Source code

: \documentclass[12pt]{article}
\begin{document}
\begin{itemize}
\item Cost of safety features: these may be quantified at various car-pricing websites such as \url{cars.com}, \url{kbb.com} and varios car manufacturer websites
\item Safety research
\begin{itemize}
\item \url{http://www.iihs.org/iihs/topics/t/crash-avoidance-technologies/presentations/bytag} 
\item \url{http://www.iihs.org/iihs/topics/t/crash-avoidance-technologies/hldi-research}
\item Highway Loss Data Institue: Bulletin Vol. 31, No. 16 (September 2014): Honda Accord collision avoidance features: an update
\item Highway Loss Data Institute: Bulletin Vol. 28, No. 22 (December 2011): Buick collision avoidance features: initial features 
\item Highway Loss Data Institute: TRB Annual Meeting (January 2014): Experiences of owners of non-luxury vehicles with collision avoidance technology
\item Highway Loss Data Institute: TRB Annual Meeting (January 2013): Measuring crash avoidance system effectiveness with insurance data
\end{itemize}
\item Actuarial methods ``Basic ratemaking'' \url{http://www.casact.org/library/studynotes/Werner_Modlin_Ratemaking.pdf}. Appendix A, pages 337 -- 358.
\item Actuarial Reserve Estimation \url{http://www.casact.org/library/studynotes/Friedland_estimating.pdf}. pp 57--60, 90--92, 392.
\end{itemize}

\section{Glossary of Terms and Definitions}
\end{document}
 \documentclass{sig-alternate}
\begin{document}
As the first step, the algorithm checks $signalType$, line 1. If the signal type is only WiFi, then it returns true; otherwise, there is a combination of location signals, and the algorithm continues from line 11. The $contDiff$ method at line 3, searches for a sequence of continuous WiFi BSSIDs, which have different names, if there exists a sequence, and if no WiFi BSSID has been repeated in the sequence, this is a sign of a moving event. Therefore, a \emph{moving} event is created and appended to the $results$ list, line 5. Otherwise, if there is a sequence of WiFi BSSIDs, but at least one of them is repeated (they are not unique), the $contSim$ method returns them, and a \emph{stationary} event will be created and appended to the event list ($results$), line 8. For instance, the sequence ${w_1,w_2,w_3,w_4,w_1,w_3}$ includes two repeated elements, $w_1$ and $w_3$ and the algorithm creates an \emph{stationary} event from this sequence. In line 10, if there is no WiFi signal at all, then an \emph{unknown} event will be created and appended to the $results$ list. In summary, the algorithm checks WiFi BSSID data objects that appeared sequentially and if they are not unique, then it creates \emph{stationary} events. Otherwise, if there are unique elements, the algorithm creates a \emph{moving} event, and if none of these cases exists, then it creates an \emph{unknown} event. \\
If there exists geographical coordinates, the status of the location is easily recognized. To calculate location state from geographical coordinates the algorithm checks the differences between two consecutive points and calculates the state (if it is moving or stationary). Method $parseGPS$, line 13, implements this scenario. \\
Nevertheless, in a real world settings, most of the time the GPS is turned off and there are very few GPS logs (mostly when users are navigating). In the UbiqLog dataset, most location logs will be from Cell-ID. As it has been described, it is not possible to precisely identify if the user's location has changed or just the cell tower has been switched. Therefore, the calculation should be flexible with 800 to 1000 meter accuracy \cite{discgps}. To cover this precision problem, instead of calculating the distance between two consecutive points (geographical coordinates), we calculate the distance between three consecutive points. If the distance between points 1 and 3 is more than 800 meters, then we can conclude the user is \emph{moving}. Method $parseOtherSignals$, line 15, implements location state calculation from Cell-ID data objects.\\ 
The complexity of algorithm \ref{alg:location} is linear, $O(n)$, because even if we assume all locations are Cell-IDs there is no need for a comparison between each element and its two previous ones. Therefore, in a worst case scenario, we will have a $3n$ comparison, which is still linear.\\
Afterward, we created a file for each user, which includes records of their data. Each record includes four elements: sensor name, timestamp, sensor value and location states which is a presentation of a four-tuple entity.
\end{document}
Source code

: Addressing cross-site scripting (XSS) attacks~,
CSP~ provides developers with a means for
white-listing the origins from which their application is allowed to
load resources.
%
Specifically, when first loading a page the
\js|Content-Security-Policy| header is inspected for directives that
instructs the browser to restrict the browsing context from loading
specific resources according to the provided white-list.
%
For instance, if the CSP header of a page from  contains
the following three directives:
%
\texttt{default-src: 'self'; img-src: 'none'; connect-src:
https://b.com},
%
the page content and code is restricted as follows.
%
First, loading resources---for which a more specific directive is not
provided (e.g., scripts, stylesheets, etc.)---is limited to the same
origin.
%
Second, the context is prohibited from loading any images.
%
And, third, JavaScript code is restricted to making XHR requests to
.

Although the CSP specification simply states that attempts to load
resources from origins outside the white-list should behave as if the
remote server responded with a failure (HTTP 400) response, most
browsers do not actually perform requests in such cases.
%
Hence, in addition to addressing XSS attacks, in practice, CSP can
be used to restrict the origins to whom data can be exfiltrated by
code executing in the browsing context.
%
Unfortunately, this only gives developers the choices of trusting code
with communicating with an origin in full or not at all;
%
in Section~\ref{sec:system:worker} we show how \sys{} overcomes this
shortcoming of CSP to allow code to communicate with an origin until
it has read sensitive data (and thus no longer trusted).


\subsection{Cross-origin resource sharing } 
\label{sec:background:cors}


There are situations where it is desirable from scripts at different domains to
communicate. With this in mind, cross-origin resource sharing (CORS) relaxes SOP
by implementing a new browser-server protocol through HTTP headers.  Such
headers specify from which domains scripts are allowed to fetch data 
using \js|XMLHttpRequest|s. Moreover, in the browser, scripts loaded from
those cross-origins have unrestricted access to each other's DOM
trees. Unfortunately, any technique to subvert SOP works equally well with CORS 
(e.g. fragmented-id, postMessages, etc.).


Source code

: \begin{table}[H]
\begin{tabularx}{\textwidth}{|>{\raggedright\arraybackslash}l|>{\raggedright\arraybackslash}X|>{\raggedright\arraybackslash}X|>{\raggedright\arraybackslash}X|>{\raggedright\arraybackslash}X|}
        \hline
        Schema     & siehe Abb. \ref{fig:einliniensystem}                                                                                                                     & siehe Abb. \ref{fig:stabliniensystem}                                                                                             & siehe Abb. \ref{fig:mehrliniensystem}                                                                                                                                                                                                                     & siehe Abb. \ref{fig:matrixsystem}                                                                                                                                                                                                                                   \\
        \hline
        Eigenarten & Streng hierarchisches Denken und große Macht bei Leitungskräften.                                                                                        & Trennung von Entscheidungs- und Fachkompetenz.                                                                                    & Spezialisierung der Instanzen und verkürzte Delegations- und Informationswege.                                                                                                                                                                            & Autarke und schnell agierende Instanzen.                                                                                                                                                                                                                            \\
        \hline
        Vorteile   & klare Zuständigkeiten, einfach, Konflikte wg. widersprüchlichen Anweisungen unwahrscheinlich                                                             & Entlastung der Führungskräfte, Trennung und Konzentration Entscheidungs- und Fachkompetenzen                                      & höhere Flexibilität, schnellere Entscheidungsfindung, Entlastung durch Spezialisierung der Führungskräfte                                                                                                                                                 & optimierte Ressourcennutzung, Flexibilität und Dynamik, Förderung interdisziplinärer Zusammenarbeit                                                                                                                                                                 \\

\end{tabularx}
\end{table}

********************

▶ **The problem**
Keep both end lines and retype everything in the records above from the line containing "browsers do not" through the line containing "it has read", exactly, with nothing else.

▶ **Problem solution**
browsers do not actually perform requests in such cases.
%
Hence, in addition to addressing XSS attacks, in practice, CSP can
be used to restrict the origins to whom data can be exfiltrated by
code executing in the browsing context.
%
Unfortunately, this only gives developers the choices of trusting code
with communicating with an origin in full or not at all;
%
in Section~\ref{sec:system:worker} we show how \sys{} overcomes this
shortcoming of CSP to allow code to communicate with an origin until
it has read sensitive data (and thus no longer trusted).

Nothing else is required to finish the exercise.